(Dataset entries)
---

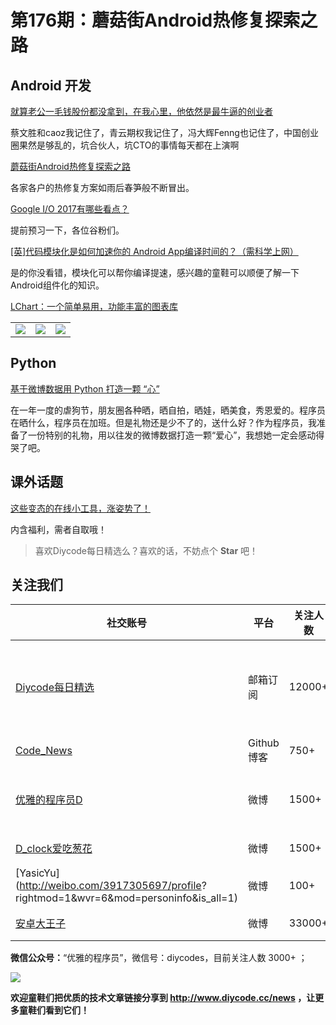 # 第176期：蘑菇街Android热修复探索之路

## Android 开发

[就算老公一毛钱股份都没拿到，在我心里，他依然是最牛逼的创业者](https://www.diycode.cc/news/2027)

蔡文胜和caoz我记住了，青云期权我记住了，冯大辉Fenng也记住了，中国创业圈果然是够乱的，坑合伙人，坑CTO的事情每天都在上演啊


[蘑菇街Android热修复探索之路](https://www.diycode.cc/news/2023)

各家各户的热修复方案如雨后春笋般不断冒出。

[Google I/O 2017有哪些看点？](https://www.diycode.cc/news/2025)

提前预习一下，各位谷粉们。

[[英]代码模块化是如何加速你的 Android App编译时间的？（需科学上网）](https://www.diycode.cc/news/2021)

是的你没看错，模块化可以帮你编译提速，感兴趣的童鞋可以顺便了解一下Android组件化的知识。



[LChart：一个简单易用，功能丰富的图表库](https://www.diycode.cc/topics/616)

|		|		|		|
|------|------|------|
|![](https://github.com/linheimx/LChart/raw/master/art/l_basic.png)	|![](https://github.com/linheimx/LChart/raw/master/art/l_warn.png)		|![](https://github.com/linheimx/LChart/raw/master/art/l_multi.png)		|

## Python

[基于微博数据用 Python 打造一颗 “心”](https://www.diycode.cc/topics/617)

在一年一度的虐狗节，朋友圈各种晒，晒自拍，晒娃，晒美食，秀恩爱的。程序员在晒什么，程序员在加班。但是礼物还是少不了的，送什么好？作为程序员，我准备了一份特别的礼物，用以往发的微博数据打造一颗“爱心”，我想她一定会感动得哭了吧。

## 课外话题

[这些变态的在线小工具，涨姿势了！](https://www.diycode.cc/news/2024)

内含福利，需者自取哦！

> 喜欢Diycode每日精选么？喜欢的话，不妨点个 **Star** 吧！

## 关注我们

| 社交账号  |  平台  | 关注人数 | 说明 |
| -------- | -------- | -------- | -------- |
| [Diycode每日精选](http://list.qq.com/cgi-bin/qf_invite?id=d469993d2c888e971c0fbb2309c4d84256968386b126b967)|   邮箱订阅  | 12000+ | 每日分享一次Android、iOS、Swfit技术干货  |
| [Code_News](https://github.com/DiyCodes/code_news) |    Github博客  |750+ | 每日邮件推送列表  |
| [优雅的程序员D](http://weibo.com/u/5891258264) |   微博  | 1500+ | 官方微博，每日分享开源信息  |
| [D_clock爱吃葱花](http://weibo.com/u/2480694892)  |   微博  | 1500+ | 日报发起人  |
|[YasicYu](http://weibo.com/3917305697/profile? rightmod=1&wvr=6&mod=personinfo&is_all=1)  |   微博  | 100+ | 日报发起人  |
|[安卓大王子](http://weibo.com/apkbus/)   |   微博  | 33000+ | 日报发起人  |

**微信公众号：**“优雅的程序员”，微信号：diycodes，目前关注人数 3000+ ；

![](http://upload-images.jianshu.io/upload_images/1846413-b42abfa70f909099.jpg?imageMogr2/auto-orient/strip%7CimageView2/2/w/1240)

**欢迎童鞋们把优质的技术文章链接分享到 http://www.diycode.cc/news ，让更多童鞋们看到它们！**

---

Every entry above is to be transcribed exactly, with all pictures left out.

=== Response ===
 # 第176期：蘑菇街Android热修复探索之路

## Android 开发

[就算老公一毛钱股份都没拿到，在我心里，他依然是最牛逼的创业者](https://www.diycode.cc/news/2027)

蔡文胜和caoz我记住了，青云期权我记住了，冯大辉Fenng也记住了，中国创业圈果然是够乱的，坑合伙人，坑CTO的事情每天都在上演啊


[蘑菇街Android热修复探索之路](https://www.diycode.cc/news/2023)

各家各户的热修复方案如雨后春笋般不断冒出。

[Google I/O 2017有哪些看点？](https://www.diycode.cc/news/2025)

提前预习一下，各位谷粉们。

[[英]代码模块化是如何加速你的 Android App编译时间的？（需科学上网）](https://www.diycode.cc/news/2021)

是的你没看错，模块化可以帮你编译提速，感兴趣的童鞋可以顺便了解一下Android组件化的知识。



[LChart：一个简单易用，功能丰富的图表库](https://www.diycode.cc/topics/616)

|		|		|		|
|------|------|------|
|![](https://github.com/linheimx/LChart/raw/master/art/l_basic.png)	|![](https://github.com/linheimx/LChart/raw/master/art/l_warn.png)		|![](https://github.com/linheimx/LChart/raw/master/art/l_multi.png)		|

## Python

[基于微博数据用 Python 打造一颗 “心”](https://www.diycode.cc/topics/617)

在一年一度的虐狗节，朋友圈各种晒，晒自拍，晒娃，晒美食，秀恩爱的。程序员在晒什么，程序员在加班。但是礼物还是少不了的，送什么好？作为程序员，我准备了一份特别的礼物，用以往发的微博数据打造一颗“爱心”，我想她一定会感动得哭了吧。

## 课外话题

[这些变态的在线小工具，涨姿势了！](https://www.diycode.cc/news/2024)

内含福利，需者自取哦！

> 喜欢Diycode每日精选么？喜欢的话，不妨点个 **Star** 吧！

## 关注我们

| 社交账号  |  平台  | 关注人数 | 说明 |
| -------- | -------- | -------- | -------- |
| [Diycode每日精选](http://list.qq.com/cgi-bin/qf_invite?id=d469993d2c888e971c0fbb2309c4d84256968386b126b967)|   邮箱订阅  | 12000+ | 每日分享一次Android、iOS、Swfit技术干货  |
| [Code_News](https://github.com/DiyCodes/code_news) |    Github博客  |750+ | 每日邮件推送列表  |
| [优雅的程序员D](http://weibo.com/u/5891258264) |   微博  | 1500+ | 官方微博，每日分享开源信息  |
| [D_clock爱吃葱花](http://weibo.com/u/2480694892)  |   微博  | 1500+ | 日报发起人  |
|[YasicYu](http://weibo.com/3917305697/profile? rightmod=1&wvr=6&mod=personinfo&is_all=1)  |   微博  | 100+ | 日报发起人  |
|[安卓大王子](http://weibo.com/apkbus/)   |   微博  | 33000+ | 日报发起人  |

**微信公众号：**“优雅的程序员”，微信号：diycodes，目前关注人数 3000+ ；

![](http://upload-images.jianshu.io/upload_images/1846413-b42abfa70f909099.jpg?imageMogr2/auto-orient/strip%7CimageView2/2/w/1240)

**欢迎童鞋们把优质的技术文章链接分享到 http://www.diycode.cc/news ，让更多童鞋们看到它们！**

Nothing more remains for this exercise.